BEGIN

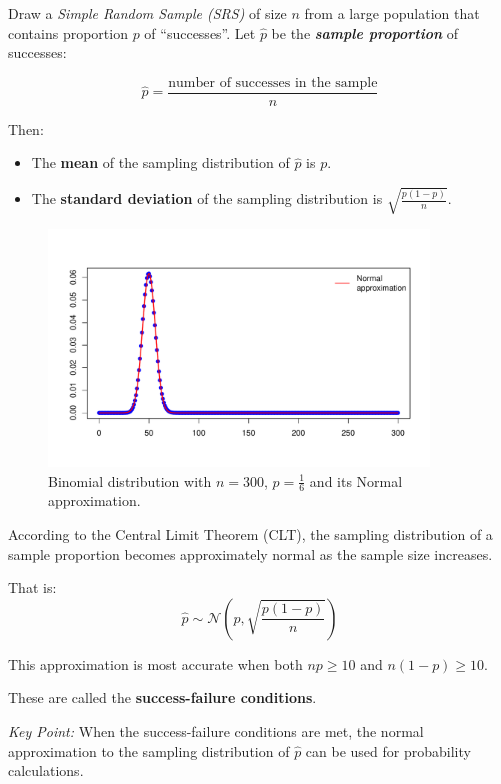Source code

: Draw a \textit{Simple Random Sample (SRS)} of size \( n \) from a large population that contains proportion \( p \) of “successes”. Let \( \hat{p} \) be the \textbf{\textit{sample proportion}} of successes:

\[
\hat{p} = \frac{\text{number of successes in the sample}}{n}
\]

Then:

\begin{itemize}
  \item The \textbf{mean} of the sampling distribution of \( \hat{p} \) is \( p \).
  \item The \textbf{standard deviation} of the sampling distribution is \( \sqrt{ \frac{p(1 - p)}{n} } \).
\end{itemize}


\begin{figure}[h!]
  \centering
  \includegraphics[width=0.9\textwidth]{Section4/binomial_normal.pdf}
  \caption{Binomial distribution with \(n = 300\), \(p = \frac{1}{6}\) and its Normal approximation.}
\end{figure}


According to the Central Limit Theorem (CLT), the sampling distribution of a sample proportion becomes approximately normal as the sample size increases.

That is:
\[
\hat{p} \sim \mathcal{N}\left(p, \sqrt{\frac{p(1 - p)}{n}}\right)
\]

This approximation is most accurate when both \( np \geq 10 \) and \( n(1 - p) \geq 10 \).

These are called the \textbf{success-failure conditions}.

\medskip

\textit{Key Point:} When the success-failure conditions are met, the normal approximation to the sampling distribution of \( \hat{p} \) can be used for probability calculations.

END

• EXERCISE DETAILS:
Look through the material above and print exactly the lines from the one containing "from a large" to the one containing "of the sampling distribution of", both included, and nothing more.

• ANSWER TO THIS TASK:
: Draw a \textit{Simple Random Sample (SRS)} of size \( n \) from a large population that contains proportion \( p \) of “successes”. Let \( \hat{p} \) be the \textbf{\textit{sample proportion}} of successes:

\[
\hat{p} = \frac{\text{number of successes in the sample}}{n}
\]

Then:

\begin{itemize}
  \item The \textbf{mean} of the sampling distribution of \( \hat{p} \) is \( p \).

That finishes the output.